Problem requirements:
A single number is required: the count of lines in the records below that contain the word "identification".

Entries shown: Begin

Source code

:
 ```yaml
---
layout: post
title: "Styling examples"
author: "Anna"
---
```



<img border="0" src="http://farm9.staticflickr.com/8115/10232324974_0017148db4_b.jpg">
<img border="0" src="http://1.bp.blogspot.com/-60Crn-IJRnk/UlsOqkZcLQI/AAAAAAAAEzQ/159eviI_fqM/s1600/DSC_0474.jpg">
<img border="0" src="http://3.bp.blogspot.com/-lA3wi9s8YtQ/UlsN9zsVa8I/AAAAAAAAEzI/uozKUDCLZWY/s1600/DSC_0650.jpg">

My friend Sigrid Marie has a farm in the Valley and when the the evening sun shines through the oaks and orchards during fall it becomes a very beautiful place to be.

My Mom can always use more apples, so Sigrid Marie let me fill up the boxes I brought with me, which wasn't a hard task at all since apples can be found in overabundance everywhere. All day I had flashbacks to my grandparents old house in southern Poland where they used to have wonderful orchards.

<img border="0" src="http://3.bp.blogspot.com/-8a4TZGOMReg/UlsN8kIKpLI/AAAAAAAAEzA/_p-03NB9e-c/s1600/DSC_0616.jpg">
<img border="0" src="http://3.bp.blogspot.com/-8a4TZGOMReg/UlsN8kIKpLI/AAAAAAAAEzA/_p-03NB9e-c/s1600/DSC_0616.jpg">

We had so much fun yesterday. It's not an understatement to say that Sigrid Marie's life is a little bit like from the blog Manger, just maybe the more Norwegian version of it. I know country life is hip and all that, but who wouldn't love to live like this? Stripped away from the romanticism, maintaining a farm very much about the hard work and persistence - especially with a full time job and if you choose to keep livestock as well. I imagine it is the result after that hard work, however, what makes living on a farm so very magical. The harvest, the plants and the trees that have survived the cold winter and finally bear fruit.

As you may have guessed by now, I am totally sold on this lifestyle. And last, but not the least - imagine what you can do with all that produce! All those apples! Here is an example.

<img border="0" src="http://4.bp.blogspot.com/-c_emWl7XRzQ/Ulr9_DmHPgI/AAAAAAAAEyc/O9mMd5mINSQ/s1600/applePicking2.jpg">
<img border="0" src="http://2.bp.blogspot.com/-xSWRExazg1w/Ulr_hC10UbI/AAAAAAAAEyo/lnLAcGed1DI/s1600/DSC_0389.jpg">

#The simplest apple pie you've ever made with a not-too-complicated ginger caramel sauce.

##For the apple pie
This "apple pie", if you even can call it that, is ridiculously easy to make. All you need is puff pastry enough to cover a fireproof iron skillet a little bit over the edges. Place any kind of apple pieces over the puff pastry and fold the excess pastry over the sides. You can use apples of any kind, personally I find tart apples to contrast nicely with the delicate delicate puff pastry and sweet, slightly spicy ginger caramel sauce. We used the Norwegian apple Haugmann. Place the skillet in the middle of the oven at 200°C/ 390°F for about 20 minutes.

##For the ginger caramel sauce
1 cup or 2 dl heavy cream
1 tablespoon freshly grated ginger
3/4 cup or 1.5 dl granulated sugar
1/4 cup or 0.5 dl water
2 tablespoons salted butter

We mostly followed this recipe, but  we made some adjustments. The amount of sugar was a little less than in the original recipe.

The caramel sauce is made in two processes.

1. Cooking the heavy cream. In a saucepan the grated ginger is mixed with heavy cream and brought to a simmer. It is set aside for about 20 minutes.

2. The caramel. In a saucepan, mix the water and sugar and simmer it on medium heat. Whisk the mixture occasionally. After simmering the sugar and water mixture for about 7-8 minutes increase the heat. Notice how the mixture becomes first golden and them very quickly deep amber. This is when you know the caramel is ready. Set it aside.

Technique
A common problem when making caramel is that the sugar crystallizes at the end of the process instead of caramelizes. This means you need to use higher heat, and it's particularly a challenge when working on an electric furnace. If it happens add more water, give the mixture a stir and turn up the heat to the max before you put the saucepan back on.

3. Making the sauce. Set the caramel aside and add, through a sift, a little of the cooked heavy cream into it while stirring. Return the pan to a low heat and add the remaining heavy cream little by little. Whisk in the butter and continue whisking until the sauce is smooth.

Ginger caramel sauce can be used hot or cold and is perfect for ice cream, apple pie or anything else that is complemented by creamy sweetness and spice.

Entries shown: End
Entries shown: Begin

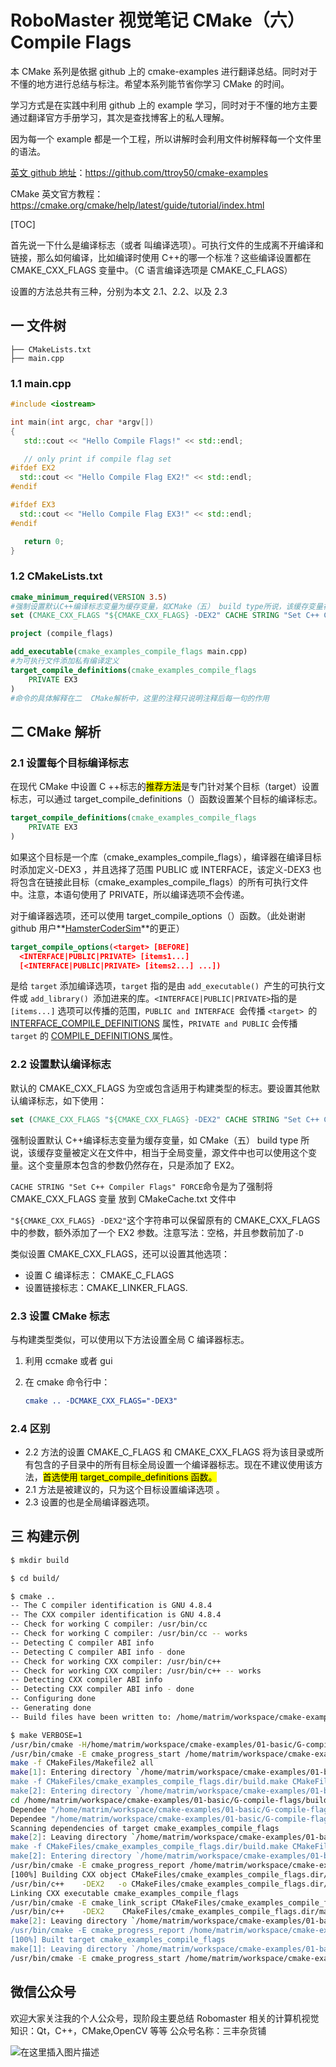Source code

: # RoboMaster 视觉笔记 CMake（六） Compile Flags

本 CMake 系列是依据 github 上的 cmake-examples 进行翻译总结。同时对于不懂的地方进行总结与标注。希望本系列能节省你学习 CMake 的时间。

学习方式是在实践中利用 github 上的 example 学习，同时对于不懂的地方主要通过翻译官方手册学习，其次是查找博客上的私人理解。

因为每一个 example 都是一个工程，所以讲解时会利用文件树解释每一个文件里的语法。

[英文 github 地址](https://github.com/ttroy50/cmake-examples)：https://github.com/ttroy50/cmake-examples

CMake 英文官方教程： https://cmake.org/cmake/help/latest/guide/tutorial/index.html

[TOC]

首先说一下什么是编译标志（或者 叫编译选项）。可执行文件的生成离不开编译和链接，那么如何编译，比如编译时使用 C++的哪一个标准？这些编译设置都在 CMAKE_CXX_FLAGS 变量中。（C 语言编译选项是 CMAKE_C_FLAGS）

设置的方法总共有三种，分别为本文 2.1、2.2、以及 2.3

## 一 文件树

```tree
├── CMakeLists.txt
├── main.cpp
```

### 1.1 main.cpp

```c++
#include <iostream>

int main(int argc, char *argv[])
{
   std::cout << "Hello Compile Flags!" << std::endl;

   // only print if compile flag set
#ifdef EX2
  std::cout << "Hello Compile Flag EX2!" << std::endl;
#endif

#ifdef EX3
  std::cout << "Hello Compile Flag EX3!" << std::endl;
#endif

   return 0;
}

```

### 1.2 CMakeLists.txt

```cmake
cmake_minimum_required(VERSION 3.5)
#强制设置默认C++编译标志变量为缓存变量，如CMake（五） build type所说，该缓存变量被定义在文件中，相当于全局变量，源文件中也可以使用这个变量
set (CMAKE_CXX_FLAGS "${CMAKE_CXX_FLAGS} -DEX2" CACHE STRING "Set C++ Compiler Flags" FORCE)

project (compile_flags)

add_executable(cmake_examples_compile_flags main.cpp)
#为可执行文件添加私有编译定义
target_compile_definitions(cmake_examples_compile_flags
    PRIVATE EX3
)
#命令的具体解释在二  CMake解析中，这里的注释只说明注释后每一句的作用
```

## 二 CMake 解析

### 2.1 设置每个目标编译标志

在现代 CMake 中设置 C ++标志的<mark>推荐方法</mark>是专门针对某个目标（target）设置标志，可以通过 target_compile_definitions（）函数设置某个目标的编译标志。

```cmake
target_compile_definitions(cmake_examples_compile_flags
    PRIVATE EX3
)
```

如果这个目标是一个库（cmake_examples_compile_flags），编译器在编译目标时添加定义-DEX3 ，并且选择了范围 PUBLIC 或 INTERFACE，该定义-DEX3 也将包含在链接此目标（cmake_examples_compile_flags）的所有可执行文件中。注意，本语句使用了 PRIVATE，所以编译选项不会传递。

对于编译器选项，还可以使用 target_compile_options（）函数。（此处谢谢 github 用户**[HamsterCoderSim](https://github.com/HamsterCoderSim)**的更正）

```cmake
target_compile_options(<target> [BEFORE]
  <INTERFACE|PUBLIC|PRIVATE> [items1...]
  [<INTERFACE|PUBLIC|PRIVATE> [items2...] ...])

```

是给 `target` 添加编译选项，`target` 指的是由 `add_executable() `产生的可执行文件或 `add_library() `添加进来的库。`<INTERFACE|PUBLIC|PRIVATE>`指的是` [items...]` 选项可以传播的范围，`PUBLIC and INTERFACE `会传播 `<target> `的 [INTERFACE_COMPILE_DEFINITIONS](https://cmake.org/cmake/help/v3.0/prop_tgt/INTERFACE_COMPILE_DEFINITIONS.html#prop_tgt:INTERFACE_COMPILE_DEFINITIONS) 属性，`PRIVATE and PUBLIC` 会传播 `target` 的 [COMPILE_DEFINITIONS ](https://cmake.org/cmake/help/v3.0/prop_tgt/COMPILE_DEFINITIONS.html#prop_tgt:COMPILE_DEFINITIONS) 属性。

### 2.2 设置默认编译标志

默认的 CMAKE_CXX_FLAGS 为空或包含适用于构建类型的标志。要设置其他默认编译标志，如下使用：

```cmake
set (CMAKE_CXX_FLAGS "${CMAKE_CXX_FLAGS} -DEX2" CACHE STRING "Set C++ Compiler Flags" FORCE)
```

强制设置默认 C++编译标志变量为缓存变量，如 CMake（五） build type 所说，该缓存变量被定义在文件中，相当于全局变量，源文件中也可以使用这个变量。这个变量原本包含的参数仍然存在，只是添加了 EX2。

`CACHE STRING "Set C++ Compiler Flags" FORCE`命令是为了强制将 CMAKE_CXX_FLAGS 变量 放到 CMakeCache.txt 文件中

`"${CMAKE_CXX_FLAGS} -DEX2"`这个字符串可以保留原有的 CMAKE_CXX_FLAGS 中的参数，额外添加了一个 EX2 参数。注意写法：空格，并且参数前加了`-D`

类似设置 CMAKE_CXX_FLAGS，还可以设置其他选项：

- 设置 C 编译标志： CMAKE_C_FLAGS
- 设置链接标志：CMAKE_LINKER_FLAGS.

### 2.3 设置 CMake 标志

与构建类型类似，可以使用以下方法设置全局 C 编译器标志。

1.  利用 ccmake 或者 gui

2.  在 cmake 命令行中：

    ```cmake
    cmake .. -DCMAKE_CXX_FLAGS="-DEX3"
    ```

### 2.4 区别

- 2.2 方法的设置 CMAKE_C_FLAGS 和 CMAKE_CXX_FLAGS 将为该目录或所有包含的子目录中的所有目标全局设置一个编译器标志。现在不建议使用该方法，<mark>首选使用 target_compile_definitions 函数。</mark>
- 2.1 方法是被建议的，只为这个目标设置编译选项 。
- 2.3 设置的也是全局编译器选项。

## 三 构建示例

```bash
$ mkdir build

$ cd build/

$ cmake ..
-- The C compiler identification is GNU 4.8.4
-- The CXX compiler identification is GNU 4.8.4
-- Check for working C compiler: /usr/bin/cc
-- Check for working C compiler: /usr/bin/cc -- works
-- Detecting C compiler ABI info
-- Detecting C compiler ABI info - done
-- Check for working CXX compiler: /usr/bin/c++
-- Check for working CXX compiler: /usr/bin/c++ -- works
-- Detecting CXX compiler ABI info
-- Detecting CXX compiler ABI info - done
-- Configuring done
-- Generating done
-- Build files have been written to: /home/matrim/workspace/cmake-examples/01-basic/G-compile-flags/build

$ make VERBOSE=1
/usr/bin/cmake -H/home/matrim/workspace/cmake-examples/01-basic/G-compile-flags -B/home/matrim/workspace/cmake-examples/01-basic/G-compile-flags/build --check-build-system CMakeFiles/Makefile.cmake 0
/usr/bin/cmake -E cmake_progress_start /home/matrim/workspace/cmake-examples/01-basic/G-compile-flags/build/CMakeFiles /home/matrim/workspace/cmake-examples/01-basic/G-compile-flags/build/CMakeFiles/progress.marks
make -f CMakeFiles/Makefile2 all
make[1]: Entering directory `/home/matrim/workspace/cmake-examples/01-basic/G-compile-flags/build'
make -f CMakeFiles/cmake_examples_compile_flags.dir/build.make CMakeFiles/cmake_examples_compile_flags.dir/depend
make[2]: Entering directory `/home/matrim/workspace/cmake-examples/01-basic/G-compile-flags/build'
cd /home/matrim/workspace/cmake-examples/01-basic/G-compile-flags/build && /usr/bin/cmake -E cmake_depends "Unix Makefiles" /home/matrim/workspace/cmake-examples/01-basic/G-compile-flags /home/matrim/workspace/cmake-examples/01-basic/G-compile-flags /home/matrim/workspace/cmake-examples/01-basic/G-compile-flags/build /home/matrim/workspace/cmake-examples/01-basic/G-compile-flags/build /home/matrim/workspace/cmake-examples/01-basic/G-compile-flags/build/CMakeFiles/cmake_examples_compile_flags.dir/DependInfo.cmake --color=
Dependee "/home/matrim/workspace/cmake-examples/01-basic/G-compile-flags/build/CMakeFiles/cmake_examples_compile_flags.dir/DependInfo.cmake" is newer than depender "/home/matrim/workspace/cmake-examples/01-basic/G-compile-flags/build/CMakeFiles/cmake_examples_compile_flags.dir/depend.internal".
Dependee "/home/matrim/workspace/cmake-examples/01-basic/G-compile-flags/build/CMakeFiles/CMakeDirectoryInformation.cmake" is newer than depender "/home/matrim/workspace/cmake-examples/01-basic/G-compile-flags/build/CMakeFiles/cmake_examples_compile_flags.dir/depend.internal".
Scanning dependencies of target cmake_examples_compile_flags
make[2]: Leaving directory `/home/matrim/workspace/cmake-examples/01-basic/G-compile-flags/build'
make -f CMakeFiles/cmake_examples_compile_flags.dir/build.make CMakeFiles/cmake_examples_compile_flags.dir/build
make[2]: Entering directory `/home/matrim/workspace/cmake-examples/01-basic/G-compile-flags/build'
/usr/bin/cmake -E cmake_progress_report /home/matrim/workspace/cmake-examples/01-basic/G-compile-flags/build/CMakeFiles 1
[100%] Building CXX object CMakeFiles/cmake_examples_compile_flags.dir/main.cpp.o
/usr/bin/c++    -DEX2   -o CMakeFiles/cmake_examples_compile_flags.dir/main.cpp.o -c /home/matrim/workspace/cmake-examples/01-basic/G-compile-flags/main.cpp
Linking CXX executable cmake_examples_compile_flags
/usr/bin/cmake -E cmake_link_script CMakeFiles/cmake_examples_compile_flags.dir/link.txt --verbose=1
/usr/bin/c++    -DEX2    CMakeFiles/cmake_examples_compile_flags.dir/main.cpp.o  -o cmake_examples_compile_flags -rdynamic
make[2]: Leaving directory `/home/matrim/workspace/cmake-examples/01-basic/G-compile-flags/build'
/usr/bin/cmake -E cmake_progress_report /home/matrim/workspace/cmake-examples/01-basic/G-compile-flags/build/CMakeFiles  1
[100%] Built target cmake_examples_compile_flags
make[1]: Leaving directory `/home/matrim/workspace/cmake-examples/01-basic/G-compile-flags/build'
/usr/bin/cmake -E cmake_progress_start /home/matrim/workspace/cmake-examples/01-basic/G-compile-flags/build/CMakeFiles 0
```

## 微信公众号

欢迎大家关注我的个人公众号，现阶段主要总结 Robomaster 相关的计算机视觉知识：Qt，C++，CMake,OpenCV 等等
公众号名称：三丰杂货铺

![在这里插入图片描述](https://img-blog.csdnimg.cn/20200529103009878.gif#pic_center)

Entries shown: End

Task response:
2